To Rear Admiral Oliva:
The Commander-in-Chief thanks you and the Argentine Government most heartily for the graceful honor done his fleet. He will thank you to transmit to Washington upon your arrival in port that we are all well and proceeding to our destination in the Pacific. He wishes you a pleasant cruise.
Evans.
A further exchange of good wishes for pleasant trips followed.
Then the Argentine ships sheered off. They did it most politely. Although their destination was more than 300 miles to the rear, they turned a right oblique, the movement being done in a way that excited the admiration of the Americans, and went off in the same general direction in which our fleet was travelling.
"Don't want to turn their backs on us!" was the explanation given. In toward the coast they went, and not until they were nearly hull down did they turn about and head for home. It was a pretty compliment from most polite men on extremely smart ships.
"That's a real navy!" said the Americans, "even if it is small!"
Coming, as the exchange of greetings did, upon the first bright day after the departure of our fleet from Rio amid gloom and other depressing surroundings, it warmed up the hearts of those on the fleet and the cheers for the Argentine Republic and her navy were genuine expressions of good will.
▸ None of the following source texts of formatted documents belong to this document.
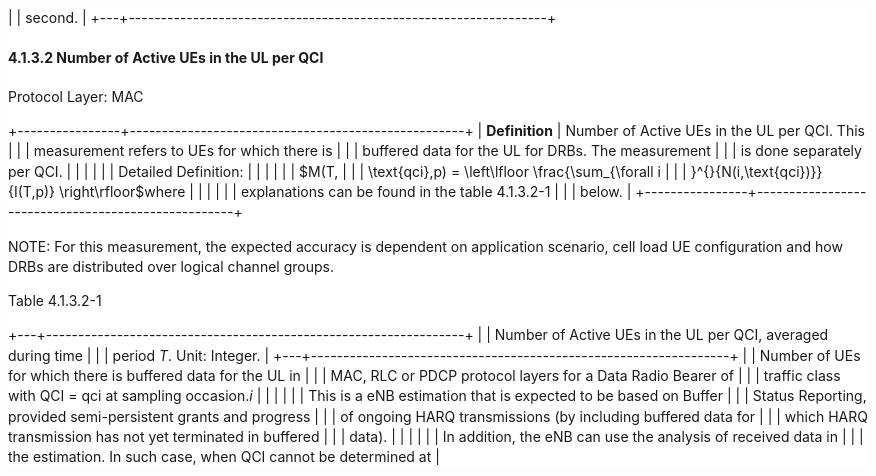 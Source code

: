 |   | second.                                                         |
+---+-----------------------------------------------------------------+

#### 4.1.3.2 Number of Active UEs in the UL per QCI

Protocol Layer: MAC

+----------------+----------------------------------------------------+
| **Definition** | Number of Active UEs in the UL per QCI. This       |
|                | measurement refers to UEs for which there is       |
|                | buffered data for the UL for DRBs. The measurement |
|                | is done separately per QCI.                        |
|                |                                                    |
|                | Detailed Definition:                               |
|                |                                                    |
|                | $M(T,                                              |
|                | \text{qci},p) = \left\lfloor \frac{\sum_{\forall i |
|                | }^{}{N(i,\text{qci})}}{I(T,p)} \right\rfloor$where |
|                |                                                    |
|                | explanations can be found in the table 4.1.3.2-1   |
|                | below.                                             |
+----------------+----------------------------------------------------+

NOTE: For this measurement, the expected accuracy is dependent on
application scenario, cell load UE configuration and how DRBs are
distributed over logical channel groups.

Table 4.1.3.2-1

+---+-----------------------------------------------------------------+
|   | Number of Active UEs in the UL per QCI, averaged during time    |
|   | period $T$. Unit: Integer.                                      |
+---+-----------------------------------------------------------------+
|   | Number of UEs for which there is buffered data for the UL in    |
|   | MAC, RLC or PDCP protocol layers for a Data Radio Bearer of     |
|   | traffic class with QCI = $\text{qci}$ at sampling occasion.$i$  |
|   |                                                                 |
|   | This is a eNB estimation that is expected to be based on Buffer |
|   | Status Reporting, provided semi-persistent grants and progress  |
|   | of ongoing HARQ transmissions (by including buffered data for   |
|   | which HARQ transmission has not yet terminated in buffered      |
|   | data).                                                          |
|   |                                                                 |
|   | In addition, the eNB can use the analysis of received data in   |
|   | the estimation. In such case, when QCI cannot be determined at  |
All that day and the day following the high seas greeting of the Argentines, the ocean was remarkable for its placidity. It was about as boisterous as the heaving billows of famous Cheesequake Creek under a hot summer sun. On the night of the second day of this there came indications of a change. The sea lumped itself a little, the wind changed and on the following morning, Wednesday, January 29, there came the first experience with fog on this voyage. The ships had been manœuvred into a different formation from that on the way to Rio. The four vessels of the first division were abreast at 400 yards interval, with the flagship as right guide. The three other divisions followed each at 1,600 yards distance, the flagship of each division acting as right guide and directly behind the Connecticut. It was a very open formation and seemed to fill the entire circle of the horizon.
Along about 8 o'clock in the morning a fog bank was noticed directly ahead. The temperature had risen about 10 degrees. The day was clear but a blanket of mist hung over the water. There was no time, even had there been any inclination to do so on the flagship, to order the fleet into exact column and put over the towing spars, whereby each ship can tell when it is exactly 400 yards astern of its predecessor.